There are portraits of notable and prominent hapas scattered through the book’s pages, from Asian American standouts like filmmaker Greg Pak and academic Wei Ming Dariotis, to more general celebs, like cartoonist Lynda Barry, humorist Sandra Tsing Loh, actor Amy Hill and porn star Asia Carrera. But they’re curiously difficult to identify, given the book’s format. And that’s exactly what Fulbeck wants.

“It’s democratic,” he says. “The guidelines were somewhat inspired by driver’s license or passport photos, ID pictures—because, after all, hapas are always having to prove who and what we are. And also, by post office wanted posters —as a sly rip, perhaps, on the stereotype of hapas as the holy grail of hybrid beauty.

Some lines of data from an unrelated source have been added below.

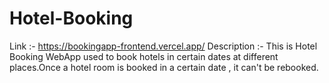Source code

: # Hotel-Booking
Link :- https://bookingapp-frontend.vercel.app/
Description :- This is Hotel Booking WebApp used to book hotels in certain dates at different places.Once a hotel room is booked in a certain date , it can't be rebooked.
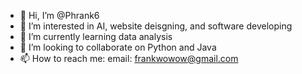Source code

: - 👋 Hi, I’m @Phrank6
- 👀 I’m interested in AI, website deisgning, and software developing
- 🌱 I’m currently learning data analysis
- 💞️ I’m looking to collaborate on Python and Java
- 📫 How to reach me: email: frankwowow@gmail.com

<!---
Phrank6/Phrank6 is a ✨ special ✨ repository because its `README.md` (this file) appears on your GitHub profile.
You can click the Preview link to take a look at your changes.
--->
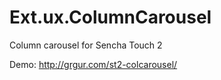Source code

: Ext.ux.ColumnCarousel
=====================

Column carousel for Sencha Touch 2

Demo: http://grgur.com/st2-colcarousel/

For his part, Fulbeck isn’t concerned about people’s reactions to the book. His primary goal was celebration, not political statement.

“Ultimately, I’m making something that means something to me,” says Fulbeck. “I said to myself, ‘What kind of book would I want?’—and that’s what I created. I can’t stand reading race theory, and I don’t want to go to some forum where people are flaming and trolling. I want to see people’s faces, have them write what’s on their mind and let them have their say. That’s what I find valuable as an artist.”

Hapa Like Me

Exploring hapa identity is critical to any consideration of the future of the Asian American community. After all, about 14 percent of the Asian American population is multiracial, and by 2036, that percentage will rise to over a third.

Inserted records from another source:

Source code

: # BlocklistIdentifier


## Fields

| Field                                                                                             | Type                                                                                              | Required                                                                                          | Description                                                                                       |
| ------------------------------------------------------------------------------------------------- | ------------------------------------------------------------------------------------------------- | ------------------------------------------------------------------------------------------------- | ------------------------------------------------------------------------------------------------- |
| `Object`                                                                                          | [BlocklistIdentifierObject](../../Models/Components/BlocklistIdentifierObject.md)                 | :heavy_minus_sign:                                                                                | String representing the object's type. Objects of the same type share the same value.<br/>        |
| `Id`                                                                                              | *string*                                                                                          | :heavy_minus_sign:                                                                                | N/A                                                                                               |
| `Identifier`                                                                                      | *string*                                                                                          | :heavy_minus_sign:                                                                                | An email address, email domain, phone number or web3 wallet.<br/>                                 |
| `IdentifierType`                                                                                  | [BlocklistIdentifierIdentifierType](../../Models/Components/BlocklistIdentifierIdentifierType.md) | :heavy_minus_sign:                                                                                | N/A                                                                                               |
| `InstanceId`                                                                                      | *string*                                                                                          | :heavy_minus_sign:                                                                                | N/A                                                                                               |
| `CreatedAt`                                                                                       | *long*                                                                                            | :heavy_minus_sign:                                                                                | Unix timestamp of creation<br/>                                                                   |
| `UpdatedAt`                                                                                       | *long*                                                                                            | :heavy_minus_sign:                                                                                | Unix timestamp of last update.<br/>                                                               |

Moreover, hapa issues resonate even with monoracial Asians like myself. “What are you?” is a question that any Asian has heard at least once, or a thousand times, in their lives—a question that blacks, whites and Latinos rarely if ever encounter.

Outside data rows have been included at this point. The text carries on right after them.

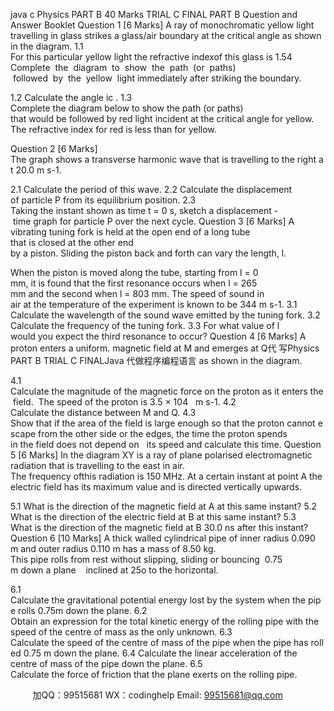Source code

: java c
Physics 
PART B 
40 Marks 
TRIAL C FINAL 
PART B Question and Answer Booklet
Question 1  [6 Marks]
A ray of monochromatic yellow light travelling in glass strikes a glass/air boundary at the critical angle as shown in the diagram.
1.1 For this particular yellow light the refractive indexof this glass is 1.54
Complete  the  diagram  to  show  the  path  (or  paths)  followed  by  the  yellow  light immediately after striking the boundary.

1.2 Calculate the angle ic .
1.3 Complete the diagram below to show the path (or paths) that would be followed by red
light incident at the critical angle for yellow.
The refractive index for red is less than for yellow.

Question 2  [6 Marks] The graph shows a transverse harmonic wave that is travelling to the right at 20.0 m s-1.

2.1 Calculate the period of this wave.
2.2 Calculate the displacement of particle P from its equilibrium position.
2.3 Taking the instant shown as time t = 0 s, sketch a displacement - time graph for particle P over the next cycle.
Question 3  [6 Marks]
A vibrating tuning fork is held at the open end of a long tube that is closed at the other end by a piston. Sliding the piston back and forth can vary the length, l. 

When the piston is moved along the tube, starting from l = 0 mm, it is found that the first
resonance occurs when l = 265 mm and the second when l = 803 mm. The speed of sound in air at the temperature of the experiment is known to be 344 m s-1.
3.1 Calculate the wavelength of the sound wave emitted by the tuning fork.
3.2 Calculate the frequency of the tuning fork.
3.3 For what value of l would you expect the third resonance to occur?
Question 4  [6 Marks]
A proton enters a uniform. magnetic field at M and emerges at Q代 写Physics PART B TRIAL C FINALJava
代做程序编程语言 as shown in the diagram.

4.1 Calculate the magnitude of the magnetic force on the proton as it enters the field.  The speed of the proton is 3.5 × 104   m s-1.
4.2 Calculate the distance between M and Q.
4.3 Show that if the area of the field is large enough so that the proton cannot escape from the other side or the edges, the time the proton spends in the field does not depend on   its speed and calculate this time.
Question 5  [6 Marks]
In the diagram XY is a ray of plane polarised electromagnetic radiation that is travelling to the east in air. The frequency ofthis radiation is 150 MHz.
At a certain instant at point A the electric field has its maximum value and is directed vertically upwards.

5.1 What is the direction of the magnetic field at A at this same instant?
5.2 What is the direction of the electric field at B at this same instant?
5.3 What is the direction of the magnetic field at B 30.0 ns after this instant?
Question 6  [10 Marks]
A thick walled cylindrical pipe of inner radius 0.090 m and outer radius 0.110 m has a mass of 8.50 kg. This pipe rolls from rest without slipping, sliding or bouncing  0.75 m down a plane    inclined at 25o to the horizontal.

6.1 Calculate the gravitational potential energy lost by the system when the pipe rolls 0.75m down the plane.
6.2 Obtain an expression for the total kinetic energy of the rolling pipe with the speed of the centre of mass as the only unknown.
6.3 Calculate the speed of the centre of mass of the pipe when the pipe has rolled 0.75 m down the plane.
6.4 Calculate the linear acceleration of the centre of mass of the pipe down the plane.
6.5 Calculate the force of friction that the plane exerts on the rolling pipe.



         
加QQ：99515681  WX：codinghelp  Email: 99515681@qq.com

And the question of split identities, the concept of multiple roots, is inherent in the experience of all Asian Americans, both mixed and not. How many times have we heard that old saw about our “hard-working Asian halves” and “wild ‘n’ crazy American halves”? We are hapacultural, even if we’re not hapa-genetic.

In fact, as the world shrinks and converges, the truth of what Professor Paul Spickard writes in the book’s afterword becomes clear: We’re all mixed. Go back enough generations, and we’ll find ancestors from a dozen different shores, a hundred different nations. And when looked at through the lens of culture, our identities increasingly draw from ever more diverse and obscure sources—near, far, real and imagined.

We may not all be Tiger Woods—I, for one, am such a miserable golfer that an ex-girlfriend of mine actually broke up with me based on how embarrassing it was playing together. But white-bread, rice-bred, or cross-bred, we are all, in one way or another, hapa.

And, as Kip writes in his introduction, it’s our time.